**Aim of the task**
The required result is every line of the records that includes "Czech".
BEGIN Records for this exercise
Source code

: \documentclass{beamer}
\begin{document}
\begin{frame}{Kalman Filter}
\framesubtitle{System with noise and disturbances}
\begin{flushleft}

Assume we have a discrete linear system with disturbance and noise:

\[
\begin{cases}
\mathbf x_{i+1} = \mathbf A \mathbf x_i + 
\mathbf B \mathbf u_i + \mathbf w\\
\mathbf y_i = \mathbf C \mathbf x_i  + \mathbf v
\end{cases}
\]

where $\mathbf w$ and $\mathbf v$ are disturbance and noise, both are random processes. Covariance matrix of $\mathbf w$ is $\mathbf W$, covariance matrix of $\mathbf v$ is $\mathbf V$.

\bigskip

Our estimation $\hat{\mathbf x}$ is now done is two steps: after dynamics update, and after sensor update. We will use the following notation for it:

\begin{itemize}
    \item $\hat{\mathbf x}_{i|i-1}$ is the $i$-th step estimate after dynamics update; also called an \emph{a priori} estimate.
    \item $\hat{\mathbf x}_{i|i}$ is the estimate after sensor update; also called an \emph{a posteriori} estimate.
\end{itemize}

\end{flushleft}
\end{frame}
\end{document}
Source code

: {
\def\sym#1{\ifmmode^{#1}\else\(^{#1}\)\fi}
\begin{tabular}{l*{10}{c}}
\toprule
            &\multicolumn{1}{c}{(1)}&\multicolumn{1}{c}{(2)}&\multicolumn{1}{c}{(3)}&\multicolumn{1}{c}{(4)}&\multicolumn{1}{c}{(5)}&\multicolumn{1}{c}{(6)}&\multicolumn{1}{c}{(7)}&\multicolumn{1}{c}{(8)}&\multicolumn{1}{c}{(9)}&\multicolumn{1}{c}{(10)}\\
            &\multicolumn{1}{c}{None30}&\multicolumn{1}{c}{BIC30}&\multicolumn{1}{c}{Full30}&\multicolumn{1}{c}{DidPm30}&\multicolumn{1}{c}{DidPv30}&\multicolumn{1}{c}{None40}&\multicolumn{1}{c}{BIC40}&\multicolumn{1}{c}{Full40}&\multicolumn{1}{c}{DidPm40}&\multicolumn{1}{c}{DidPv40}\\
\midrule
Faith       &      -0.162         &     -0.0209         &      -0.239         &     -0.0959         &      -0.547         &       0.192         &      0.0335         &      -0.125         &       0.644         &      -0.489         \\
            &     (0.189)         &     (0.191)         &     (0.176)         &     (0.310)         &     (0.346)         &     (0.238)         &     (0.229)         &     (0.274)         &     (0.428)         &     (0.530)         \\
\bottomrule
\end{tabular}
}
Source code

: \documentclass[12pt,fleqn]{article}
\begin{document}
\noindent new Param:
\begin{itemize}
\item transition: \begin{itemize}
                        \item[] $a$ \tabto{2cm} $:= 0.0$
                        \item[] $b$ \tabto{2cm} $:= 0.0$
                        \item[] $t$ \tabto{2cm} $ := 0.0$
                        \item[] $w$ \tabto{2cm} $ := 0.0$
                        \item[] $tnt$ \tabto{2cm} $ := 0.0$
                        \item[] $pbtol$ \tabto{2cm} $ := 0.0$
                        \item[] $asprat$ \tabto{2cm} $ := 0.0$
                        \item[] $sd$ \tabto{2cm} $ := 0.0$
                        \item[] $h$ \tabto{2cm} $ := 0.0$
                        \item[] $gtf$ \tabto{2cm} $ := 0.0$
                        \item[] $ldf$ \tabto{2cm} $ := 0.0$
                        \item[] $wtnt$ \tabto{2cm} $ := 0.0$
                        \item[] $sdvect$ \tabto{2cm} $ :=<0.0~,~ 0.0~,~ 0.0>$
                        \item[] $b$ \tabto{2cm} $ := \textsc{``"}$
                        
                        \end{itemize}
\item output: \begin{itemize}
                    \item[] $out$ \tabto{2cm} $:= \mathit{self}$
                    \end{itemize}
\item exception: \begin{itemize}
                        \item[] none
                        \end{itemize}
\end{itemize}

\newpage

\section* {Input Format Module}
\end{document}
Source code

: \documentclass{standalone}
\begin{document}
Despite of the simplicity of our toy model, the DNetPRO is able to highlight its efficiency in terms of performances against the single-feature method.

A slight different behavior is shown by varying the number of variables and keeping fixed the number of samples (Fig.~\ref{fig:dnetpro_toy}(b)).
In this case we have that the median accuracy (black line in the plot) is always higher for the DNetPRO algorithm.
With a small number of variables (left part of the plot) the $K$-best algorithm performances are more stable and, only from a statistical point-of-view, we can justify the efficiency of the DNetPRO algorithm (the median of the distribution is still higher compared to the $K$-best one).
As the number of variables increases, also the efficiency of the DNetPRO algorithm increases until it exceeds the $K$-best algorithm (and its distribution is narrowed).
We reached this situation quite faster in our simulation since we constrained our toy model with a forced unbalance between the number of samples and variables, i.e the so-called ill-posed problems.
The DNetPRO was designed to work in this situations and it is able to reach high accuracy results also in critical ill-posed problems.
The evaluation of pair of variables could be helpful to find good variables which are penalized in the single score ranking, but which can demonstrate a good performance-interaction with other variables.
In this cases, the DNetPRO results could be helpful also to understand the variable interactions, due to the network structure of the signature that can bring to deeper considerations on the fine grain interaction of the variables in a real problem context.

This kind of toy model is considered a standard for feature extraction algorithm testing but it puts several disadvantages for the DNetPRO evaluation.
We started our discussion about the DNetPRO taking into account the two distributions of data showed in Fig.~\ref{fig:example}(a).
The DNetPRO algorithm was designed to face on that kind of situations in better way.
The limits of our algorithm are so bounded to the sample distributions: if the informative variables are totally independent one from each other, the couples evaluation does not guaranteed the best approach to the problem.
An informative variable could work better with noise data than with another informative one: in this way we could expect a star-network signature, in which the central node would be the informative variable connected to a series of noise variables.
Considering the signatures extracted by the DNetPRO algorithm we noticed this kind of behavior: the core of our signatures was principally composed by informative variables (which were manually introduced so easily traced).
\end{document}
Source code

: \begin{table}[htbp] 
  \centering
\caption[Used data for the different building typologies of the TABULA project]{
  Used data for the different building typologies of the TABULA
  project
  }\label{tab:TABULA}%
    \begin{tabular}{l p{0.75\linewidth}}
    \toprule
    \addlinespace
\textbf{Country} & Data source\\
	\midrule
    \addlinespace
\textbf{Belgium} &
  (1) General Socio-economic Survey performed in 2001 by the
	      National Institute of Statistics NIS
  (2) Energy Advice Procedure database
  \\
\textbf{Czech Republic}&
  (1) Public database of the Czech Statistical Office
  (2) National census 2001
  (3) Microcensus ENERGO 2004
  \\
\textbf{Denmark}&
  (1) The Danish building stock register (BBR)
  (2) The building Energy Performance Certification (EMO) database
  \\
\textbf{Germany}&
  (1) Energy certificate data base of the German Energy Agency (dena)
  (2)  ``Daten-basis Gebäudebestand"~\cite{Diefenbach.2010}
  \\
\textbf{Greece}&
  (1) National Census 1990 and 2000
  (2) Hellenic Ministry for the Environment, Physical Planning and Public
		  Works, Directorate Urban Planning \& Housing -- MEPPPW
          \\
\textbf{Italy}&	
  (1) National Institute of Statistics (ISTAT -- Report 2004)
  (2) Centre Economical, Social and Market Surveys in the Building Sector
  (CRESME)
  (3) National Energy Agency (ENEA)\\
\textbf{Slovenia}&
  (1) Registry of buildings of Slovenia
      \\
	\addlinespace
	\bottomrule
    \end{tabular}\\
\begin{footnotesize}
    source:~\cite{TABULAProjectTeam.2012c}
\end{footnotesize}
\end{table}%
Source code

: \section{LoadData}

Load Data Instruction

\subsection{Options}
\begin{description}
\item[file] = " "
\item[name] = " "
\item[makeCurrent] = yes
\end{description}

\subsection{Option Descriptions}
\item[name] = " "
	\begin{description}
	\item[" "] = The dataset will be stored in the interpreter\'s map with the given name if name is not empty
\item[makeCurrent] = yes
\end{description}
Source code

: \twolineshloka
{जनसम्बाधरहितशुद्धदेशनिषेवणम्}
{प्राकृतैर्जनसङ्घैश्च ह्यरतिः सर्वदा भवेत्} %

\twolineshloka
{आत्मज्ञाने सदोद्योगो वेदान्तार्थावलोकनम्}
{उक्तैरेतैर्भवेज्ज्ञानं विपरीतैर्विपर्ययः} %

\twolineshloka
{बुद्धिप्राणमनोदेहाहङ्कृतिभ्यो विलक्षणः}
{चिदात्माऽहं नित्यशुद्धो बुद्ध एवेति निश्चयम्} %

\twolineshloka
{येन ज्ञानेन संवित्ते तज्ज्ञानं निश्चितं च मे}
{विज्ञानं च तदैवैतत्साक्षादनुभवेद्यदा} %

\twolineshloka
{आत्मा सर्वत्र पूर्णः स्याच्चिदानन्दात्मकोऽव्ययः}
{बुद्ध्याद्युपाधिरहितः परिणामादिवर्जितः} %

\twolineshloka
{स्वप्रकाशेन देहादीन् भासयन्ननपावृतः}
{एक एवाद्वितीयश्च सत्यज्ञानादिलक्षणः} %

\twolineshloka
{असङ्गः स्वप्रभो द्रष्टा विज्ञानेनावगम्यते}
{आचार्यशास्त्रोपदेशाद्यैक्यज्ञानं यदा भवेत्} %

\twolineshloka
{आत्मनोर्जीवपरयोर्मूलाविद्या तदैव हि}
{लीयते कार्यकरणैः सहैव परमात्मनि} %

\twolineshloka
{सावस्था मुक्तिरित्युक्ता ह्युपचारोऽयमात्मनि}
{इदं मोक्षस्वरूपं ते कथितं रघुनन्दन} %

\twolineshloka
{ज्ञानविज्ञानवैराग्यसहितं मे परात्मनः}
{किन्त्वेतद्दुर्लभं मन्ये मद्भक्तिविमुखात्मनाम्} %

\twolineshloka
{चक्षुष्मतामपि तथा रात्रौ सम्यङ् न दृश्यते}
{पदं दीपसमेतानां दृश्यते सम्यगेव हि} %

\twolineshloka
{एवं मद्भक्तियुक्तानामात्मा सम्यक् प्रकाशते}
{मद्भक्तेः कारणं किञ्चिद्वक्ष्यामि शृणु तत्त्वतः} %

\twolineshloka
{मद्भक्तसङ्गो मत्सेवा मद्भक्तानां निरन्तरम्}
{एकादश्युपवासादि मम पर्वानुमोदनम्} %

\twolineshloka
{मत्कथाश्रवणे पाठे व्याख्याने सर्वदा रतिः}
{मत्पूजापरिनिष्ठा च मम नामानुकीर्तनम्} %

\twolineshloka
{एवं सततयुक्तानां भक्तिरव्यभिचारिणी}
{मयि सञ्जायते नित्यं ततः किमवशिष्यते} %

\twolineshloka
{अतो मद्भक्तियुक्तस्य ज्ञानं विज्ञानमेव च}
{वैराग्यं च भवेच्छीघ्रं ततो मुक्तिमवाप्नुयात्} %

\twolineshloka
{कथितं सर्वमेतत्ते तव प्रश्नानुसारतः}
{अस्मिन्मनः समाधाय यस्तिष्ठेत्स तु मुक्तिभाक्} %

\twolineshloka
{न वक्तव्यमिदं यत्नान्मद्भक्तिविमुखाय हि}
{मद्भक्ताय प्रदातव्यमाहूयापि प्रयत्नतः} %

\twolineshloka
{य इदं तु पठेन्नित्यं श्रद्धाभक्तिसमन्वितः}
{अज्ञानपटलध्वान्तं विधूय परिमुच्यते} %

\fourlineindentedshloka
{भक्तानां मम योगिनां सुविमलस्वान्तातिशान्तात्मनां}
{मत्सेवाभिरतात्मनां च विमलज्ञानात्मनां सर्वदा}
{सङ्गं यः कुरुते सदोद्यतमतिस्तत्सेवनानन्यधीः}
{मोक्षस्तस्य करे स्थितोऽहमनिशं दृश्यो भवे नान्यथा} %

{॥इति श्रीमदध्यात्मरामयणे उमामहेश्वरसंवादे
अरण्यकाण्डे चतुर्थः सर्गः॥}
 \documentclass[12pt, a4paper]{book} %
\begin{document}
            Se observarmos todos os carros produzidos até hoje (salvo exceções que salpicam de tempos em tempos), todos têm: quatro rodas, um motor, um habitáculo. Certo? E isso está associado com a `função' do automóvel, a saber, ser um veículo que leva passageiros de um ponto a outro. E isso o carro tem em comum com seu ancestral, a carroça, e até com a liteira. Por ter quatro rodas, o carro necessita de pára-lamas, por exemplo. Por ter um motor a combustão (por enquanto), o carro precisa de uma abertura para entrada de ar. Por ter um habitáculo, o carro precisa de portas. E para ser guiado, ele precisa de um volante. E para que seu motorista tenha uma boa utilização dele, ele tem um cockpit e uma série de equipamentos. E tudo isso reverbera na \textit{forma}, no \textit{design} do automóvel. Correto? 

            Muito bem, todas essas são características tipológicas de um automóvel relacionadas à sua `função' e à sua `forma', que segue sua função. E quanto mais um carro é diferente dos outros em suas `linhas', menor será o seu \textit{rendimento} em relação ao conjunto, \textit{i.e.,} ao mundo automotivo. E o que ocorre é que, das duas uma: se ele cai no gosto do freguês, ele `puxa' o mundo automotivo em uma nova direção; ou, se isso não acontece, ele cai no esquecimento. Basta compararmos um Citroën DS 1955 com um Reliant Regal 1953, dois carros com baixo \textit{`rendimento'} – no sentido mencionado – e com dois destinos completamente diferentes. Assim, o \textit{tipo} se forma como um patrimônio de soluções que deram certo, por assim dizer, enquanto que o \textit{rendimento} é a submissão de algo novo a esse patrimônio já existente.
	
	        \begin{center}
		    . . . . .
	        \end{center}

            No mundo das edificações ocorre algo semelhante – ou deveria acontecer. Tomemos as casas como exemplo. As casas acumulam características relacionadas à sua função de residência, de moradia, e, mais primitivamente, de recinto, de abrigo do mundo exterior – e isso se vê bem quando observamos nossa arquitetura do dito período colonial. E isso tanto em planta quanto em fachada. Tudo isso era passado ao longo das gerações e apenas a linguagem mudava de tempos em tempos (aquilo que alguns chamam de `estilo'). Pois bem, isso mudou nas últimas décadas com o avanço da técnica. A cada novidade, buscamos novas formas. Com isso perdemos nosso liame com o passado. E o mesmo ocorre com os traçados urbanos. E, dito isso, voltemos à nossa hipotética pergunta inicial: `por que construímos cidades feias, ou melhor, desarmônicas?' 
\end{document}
END Records for this exercise
**Result for this task**
\textbf{Czech Republic}&
  (1) Public database of the Czech Statistical Office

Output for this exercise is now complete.